**Problem to solve**
After locating the line that contains "dentro de divs" in the records below, write out exactly that line and each line after it through the one that contains "de uma seção.", and nothing else.

Document images with source code
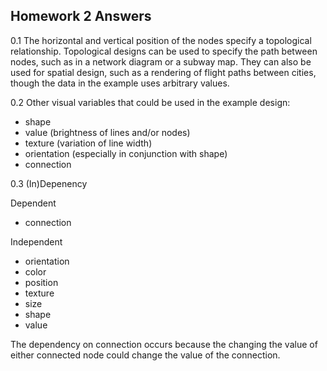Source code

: ## Homework 2 Answers

0.1 The horizontal and vertical position of the nodes specify a topological relationship. Topological designs can be used to specify the path between nodes, such as in a network diagram or a subway map. They can also be used for spatial design, such as a rendering of flight paths between cities, though the data in the example uses arbitrary values.

0.2 Other visual variables that could be used in the example design:

* shape 
* value (brightness of lines and/or nodes)
* texture (variation of line width)
* orientation (especially in conjunction with shape)
* connection

0.3 (In)Depenency

Dependent

* connection

Independent

* orientation
* color
* position
* texture
* size
* shape
* value

The dependency on connection occurs because the changing the value of either connected node could change the value of the connection.
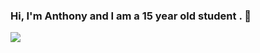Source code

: ### Hi, I'm Anthony and I am a 15 year old student . 👋

<!--
**Anthony-Raf/anthony-raf** is a ✨ _special_ ✨ repository because its `README.md` (this file) appears on your GitHub profile.

Here are some ideas to get you started:

- 🔭 I’m currently working on ...
- 🌱 I’m currently learning ...
- 👯 I’m looking to collaborate on ...
- 🤔 I’m looking for help with ...
- 💬 Ask me about ...
- 📫 How to reach me: ...
- 😄 Pronouns: ...
- ⚡ Fun fact: ...
-->

<p>
<!--<img src="https://github.com/Anthony-Raf/anthony-raf/blob/main/cover-modified.png" height="200">-->
<img src="https://github-readme-stats.vercel.app/api?username=Anthony-Raf&show_icons=true&theme=graywhite">
<!--<img src="https://github-readme-stats.vercel.app/api/top-langs/?username=Anthony-Raf&theme=graywhite">-->
<p>





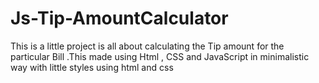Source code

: # Js-Tip-AmountCalculator
This is a little project is all about calculating the Tip amount for the particular Bill .This made using Html , CSS and JavaScript in minimalistic way with little styles using html and css 
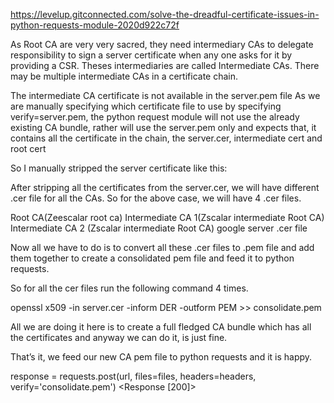 https://levelup.gitconnected.com/solve-the-dreadful-certificate-issues-in-python-requests-module-2020d922c72f

As Root CA are very very sacred, they need intermediary CAs to delegate responsibility to sign a server certificate when any one asks for it by providing a CSR. Theses intermediaries are called Intermediate CAs. There may be multiple intermediate CAs in a certificate chain.

The intermediate CA certificate is not available in the server.pem file
As we are manually specifying which certificate file to use by specifying verify=server.pem, the python request module will not use the already existing CA bundle, rather will use the server.pem only and expects that, it contains all the certificate in the chain, the server.cer, intermediate cert and root cert

So I manually stripped the server certificate like this:

After stripping all the certificates from the server.cer, we will have different .cer file for all the CAs. So for the above case, we will have 4 .cer files.

Root CA(Zeescalar root ca)
Intermediate CA 1(Zscalar intermediate Root CA)
Intermediate CA 2 (Zscalar intermediate Root CA)
google server .cer file


Now all we have to do is to convert all these .cer files to .pem file and add them together to create a consolidated pem file and feed it to python requests.

So for all the cer files run the following command 4 times.

openssl x509 -in server.cer -inform DER -outform PEM  >> consolidate.pem

All we are doing it here is to create a full fledged CA bundle which has all the certificates and anyway we can do it, is just fine.

That’s it, we feed our new CA pem file to python requests and it is happy.

response = requests.post(url, files=files, headers=headers, verify='consolidate.pem')
<Response [200]>
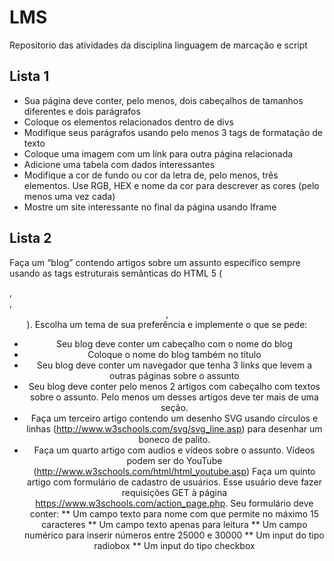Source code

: # LMS
Repositorio das atividades da disciplina linguagem de marcação e script

## Lista 1

* Sua página deve conter, pelo menos, dois cabeçalhos de tamanhos diferentes e dois parágrafos
* Coloque os elementos relacionados dentro de divs
* Modifique seus parágrafos usando pelo menos 3 tags de formatação de texto 
* Coloque uma imagem com um link para outra página relacionada
* Adicione uma tabela com dados interessantes
* Modifique a cor de fundo ou cor da letra de, pelo menos, três elementos. Use RGB, HEX e nome da cor para descrever as cores (pelo menos uma vez cada)
* Mostre um site interessante no final da página usando Iframe

## Lista 2

 Faça um “blog” contendo artigos sobre um assunto específico sempre usando as tags estruturais semânticas do HTML 5 (<article>, <section>, <header>, <footer>). Escolha um tema de sua preferência e implemente o que se pede:

* Seu blog deve conter um cabeçalho com o nome do blog
* Coloque o nome do blog também no título
* Seu blog deve conter um navegador que tenha 3 links que levem a outras páginas sobre o assunto
* Seu blog deve conter pelo menos 2 artigos com cabeçalho com textos sobre o assunto. Pelo menos um desses artigos deve ter mais de uma seção.
* Faça um terceiro artigo contendo um desenho SVG usando círculos e linhas (http://www.w3schools.com/svg/svg_line.asp) para desenhar um boneco de palito.
* Faça um quarto artigo com audios e vídeos sobre o assunto. Vídeos podem ser do YouTube (http://www.w3schools.com/html/html_youtube.asp)
Faça um quinto artigo com formulário de cadastro de usuários. Esse usuário deve fazer requisições GET à página https://www.w3schools.com/action_page.php. Seu formulário deve conter:
** Um campo texto para nome com que permite no máximo 15 caracteres 
** Um campo texto apenas para leitura
** Um campo numérico para inserir números entre 25000 e 30000
** Um input do tipo radiobox
** Um input do tipo checkbox

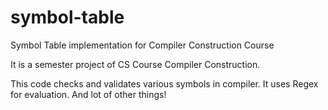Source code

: # symbol-table
Symbol Table implementation for Compiler Construction Course

It is a semester project of CS Course Compiler Construction. 

This code checks and validates various symbols in compiler. It uses Regex for evaluation. And lot of other things!
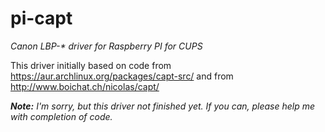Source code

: # pi-capt

_Canon LBP-* driver for Raspberry PI for CUPS_

This driver initially based on code from https://aur.archlinux.org/packages/capt-src/ and from http://www.boichat.ch/nicolas/capt/

_**Note:** I'm sorry, but this driver not finished yet. If you can, please help me with completion of code._ 
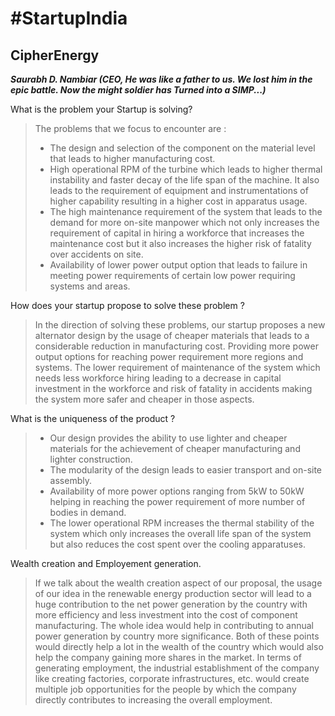 # #StartupIndia 
## CipherEnergy
***Saurabh D. Nambiar (CEO, He was like a father to us. We lost him in the epic battle. Now the might soldier has Turned into a SIMP...)***

What is the problem your Startup is solving?
> The problems that we focus to encounter are :
> * The design and selection of the component on the material level that leads to higher manufacturing cost.
> * High operational RPM of the turbine which leads to higher thermal instability and faster decay of the life span of the machine. It also leads to the requirement of equipment and instrumentations of higher capability resulting in a higher cost in apparatus usage.
> * The high maintenance requirement of the system that leads to the demand for more on-site manpower which not only increases the requirement of capital in hiring a workforce that increases the maintenance cost but it also increases the higher risk of fatality over accidents on site.
> * Availability of lower power output option that leads to failure in meeting power requirements of certain low power requiring systems and areas.

How does your startup propose to solve these problem ?
> In the direction of solving these problems, our startup proposes a new alternator design by the usage of cheaper materials that leads to a considerable reduction in manufacturing cost.
> Providing more power output options for reaching power requirement more regions and systems.
> The lower requirement of maintenance of the system which needs less workforce hiring leading to a decrease in capital investment in the workforce and risk of fatality in accidents making the system more safer and cheaper in those aspects.

What is the uniqueness of the product ?
> * Our design provides the ability to use lighter and cheaper materials for the achievement of cheaper manufacturing and lighter construction.
> * The modularity of the design leads to easier transport and on-site assembly.
> * Availability of more power options ranging from 5kW to 50kW helping in reaching the power requirement of more number of bodies in demand.
> * The lower operational RPM increases the thermal stability of the system which only increases the overall life span of the system but also reduces the cost spent over the cooling apparatuses.

Wealth creation and Employement generation.
> If we talk about the wealth creation aspect of our proposal, the usage of our idea in the renewable energy production sector will lead to a huge contribution to the net power generation by the country with more efficiency and less investment into the cost of component manufacturing. The whole idea would help in contributing to annual power generation by country more significance. Both of these points would directly help a lot in the wealth of the country which would also help the company gaining more shares in the market.
> In terms of generating employment, the industrial establishment of the company like creating factories, corporate infrastructures, etc. would create multiple job opportunities for the people by which the company directly contributes to increasing the overall employment.
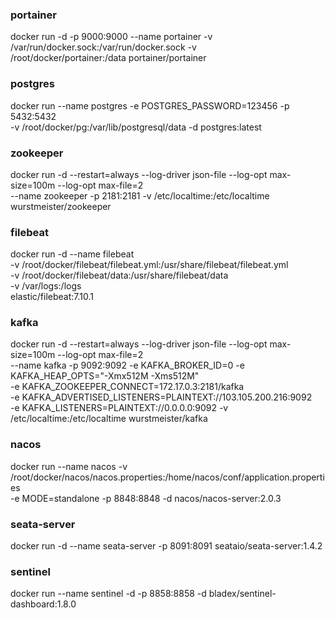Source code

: ### portainer
docker run -d -p 9000:9000 --name portainer  -v /var/run/docker.sock:/var/run/docker.sock -v \
    /root/docker/portainer:/data portainer/portainer
### postgres
docker run --name postgres -e POSTGRES_PASSWORD=123456 -p 5432:5432 \
-v /root/docker/pg:/var/lib/postgresql/data -d postgres:latest

### zookeeper
docker run -d --restart=always --log-driver json-file --log-opt max-size=100m --log-opt max-file=2 \
    --name zookeeper -p 2181:2181 -v /etc/localtime:/etc/localtime wurstmeister/zookeeper
### filebeat 
docker run -d --name filebeat \
    -v /root/docker/filebeat/filebeat.yml:/usr/share/filebeat/filebeat.yml \
    -v /root/docker/filebeat/data:/usr/share/filebeat/data \
    -v /var/logs:/logs \
    elastic/filebeat:7.10.1
### kafka
docker run -d --restart=always --log-driver json-file --log-opt max-size=100m --log-opt max-file=2 \
    --name kafka -p 9092:9092 -e KAFKA_BROKER_ID=0 -e KAFKA_HEAP_OPTS="-Xmx512M -Xms512M" \
    -e KAFKA_ZOOKEEPER_CONNECT=172.17.0.3:2181/kafka \
    -e KAFKA_ADVERTISED_LISTENERS=PLAINTEXT://103.105.200.216:9092 \
    -e KAFKA_LISTENERS=PLAINTEXT://0.0.0.0:9092 -v /etc/localtime:/etc/localtime wurstmeister/kafka
### nacos
docker run --name nacos -v /root/docker/nacos/nacos.properties:/home/nacos/conf/application.properties \
    -e MODE=standalone -p 8848:8848 -d nacos/nacos-server:2.0.3
### seata-server
docker run -d  --name seata-server -p 8091:8091 seataio/seata-server:1.4.2
### sentinel
docker run --name sentinel  -d -p 8858:8858 -d  bladex/sentinel-dashboard:1.8.0

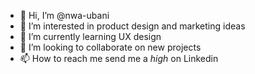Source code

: - 👋 Hi, I’m @nwa-ubani
- 👀 I’m interested in product design and marketing ideas
- 🌱 I’m currently learning UX design
- 💞️ I’m looking to collaborate on new projects
- 📫 How to reach me send me a *high* on Linkedin

<!---
nwa-ubani/nwa-ubani is a ✨ special ✨ repository because its `README.md` (this file) appears on your GitHub profile.
You can click the Preview link to take a look at your changes.
--->
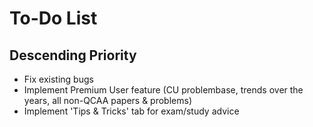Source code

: # To-Do List

## Descending Priority
- Fix existing bugs
- Implement Premium User feature (CU problembase, trends over the years, all non-QCAA papers & problems)
- Implement 'Tips & Tricks' tab for exam/study advice
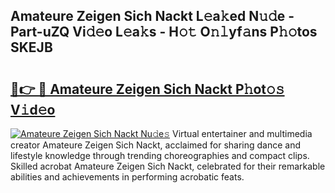 ## Amateure Zeigen Sich Nackt L𝚎a𝚔ed N𝚞𝚍e - Part-uZQ Vi𝚍𝚎o L𝚎a𝚔s - H𝚘𝚝 O𝚗𝚕yf𝚊ns P𝚑𝚘tos SKEJB

# <h2><a href="http://kfa1a2i.oniu.top/?m=Amateure+Zeigen+Sich+Nackt">🔗👉 🔴 Amateure Zeigen Sich Nackt P𝚑ot𝚘𝚜 V𝚒d𝚎o</a></h2>

[![Amateure Zeigen Sich Nackt Nu𝚍e𝚜](https://i.imgur.com/0qMVB7G.gif)](http://kfa1a2i.oniu.top/?m=Amateure+Zeigen+Sich+Nackt)
Virtual entertainer and multimedia creator Amateure Zeigen Sich Nackt, acclaimed for sharing dance and lifestyle knowledge through trending choreographies and compact clips. Skilled acrobat Amateure Zeigen Sich Nackt, celebrated for their remarkable abilities and achievements in performing acrobatic feats.  
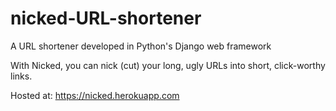 # nicked-URL-shortener
A URL shortener developed in Python's Django web framework

With Nicked, you can nick (cut) your long, ugly URLs into short, click-worthy links.

Hosted at:  https://nicked.herokuapp.com
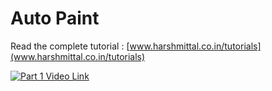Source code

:# Auto Paint

Read the complete tutorial : [www.harshmittal.co.in/tutorials](www.harshmittal.co.in/tutorials)



[![Part 1 Video Link](https://res.cloudinary.com/dog8hn5qv/image/upload/c_scale,l_v1643608834:blog:YoutubeLogo_i4ptjf.png,w_460/v1643608753/blog/Automate_Art_ijwi2o.png)](https://www.youtube.com/watch?v=ojM7NRMMIbc)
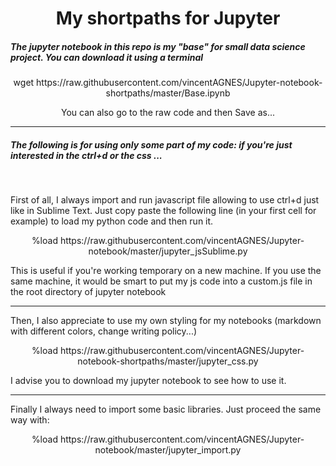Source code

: <h1 align="center"> My shortpaths for Jupyter </h1>

<h5> The jupyter notebook in this repo is my "base" for small data science project. You can download it using a terminal</h5>
<p align="center"> wget https://raw.githubusercontent.com/vincentAGNES/Jupyter-notebook-shortpaths/master/Base.ipynb </p>
<p align="center"> You can also go to the raw code and then Save as...</p>
<hr>
<h5>The following is for using only some part of my code: if you're just interested in the ctrl+d or the css ... </h5>
<br>

<p> First of all, I always import and run javascript file allowing to use ctrl+d just like in Sublime Text.
Just copy paste the following line (in your first cell for example) to load my python code and then run it.</p>  

<p align="center"> %load https://raw.githubusercontent.com/vincentAGNES/Jupyter-notebook/master/jupyter_jsSublime.py </p>

<p> This is useful if you're working temporary on a new machine. If you use the same machine, it would be smart to put
  my js code into a custom.js file in the root directory of jupyter notebook </p>
<hr>
<p> Then, I also appreciate to use my own styling for my notebooks (markdown with different colors, change writing policy...)</p>
<p align="center"> %load https://raw.githubusercontent.com/vincentAGNES/Jupyter-notebook-shortpaths/master/jupyter_css.py </p>
<p> I advise you to download my jupyter notebook to see how to use it. </p>
<hr>  
<p> Finally I always need to import some basic libraries. Just proceed the same way with: </p> 

<p align="center"> %load https://raw.githubusercontent.com/vincentAGNES/Jupyter-notebook/master/jupyter_import.py </p>

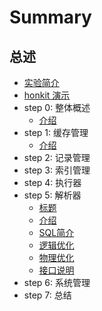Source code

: # Summary

## 总述
* [实验简介](README.md)
* [honkit 演示](honkit.md)
* step 0: 整体概述
    * [介绍](chapter-0/intro.md)
* step 1: 缓存管理
    * [介绍](chapter-1/intro.md)
* step 2: 记录管理
* step 3: 索引管理
* step 4: 执行器
* step 5: 解析器
    * [标题](chapter-5/5_0_title.md)
    * [介绍](chapter-5/5_1_intro.md)
    * [SQL简介](chapter-5/5_2_sql.md)
    * [逻辑优化](chapter-5/5_3_logic.md)
    * [物理优化](chapter-5/5_4_physic.md)
    * [接口说明](chapter-5/5_5_interface.md)
* step 6: 系统管理
* step 7: 总结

**Answer to this task**
* Coloque os elementos relacionados dentro de divs
* Modifique seus parágrafos usando pelo menos 3 tags de formatação de texto 
* Coloque uma imagem com um link para outra página relacionada
* Adicione uma tabela com dados interessantes
* Modifique a cor de fundo ou cor da letra de, pelo menos, três elementos. Use RGB, HEX e nome da cor para descrever as cores (pelo menos uma vez cada)
* Mostre um site interessante no final da página usando Iframe

## Lista 2

 Faça um “blog” contendo artigos sobre um assunto específico sempre usando as tags estruturais semânticas do HTML 5 (<article>, <section>, <header>, <footer>). Escolha um tema de sua preferência e implemente o que se pede:

* Seu blog deve conter um cabeçalho com o nome do blog
* Coloque o nome do blog também no título
* Seu blog deve conter um navegador que tenha 3 links que levem a outras páginas sobre o assunto
* Seu blog deve conter pelo menos 2 artigos com cabeçalho com textos sobre o assunto. Pelo menos um desses artigos deve ter mais de uma seção.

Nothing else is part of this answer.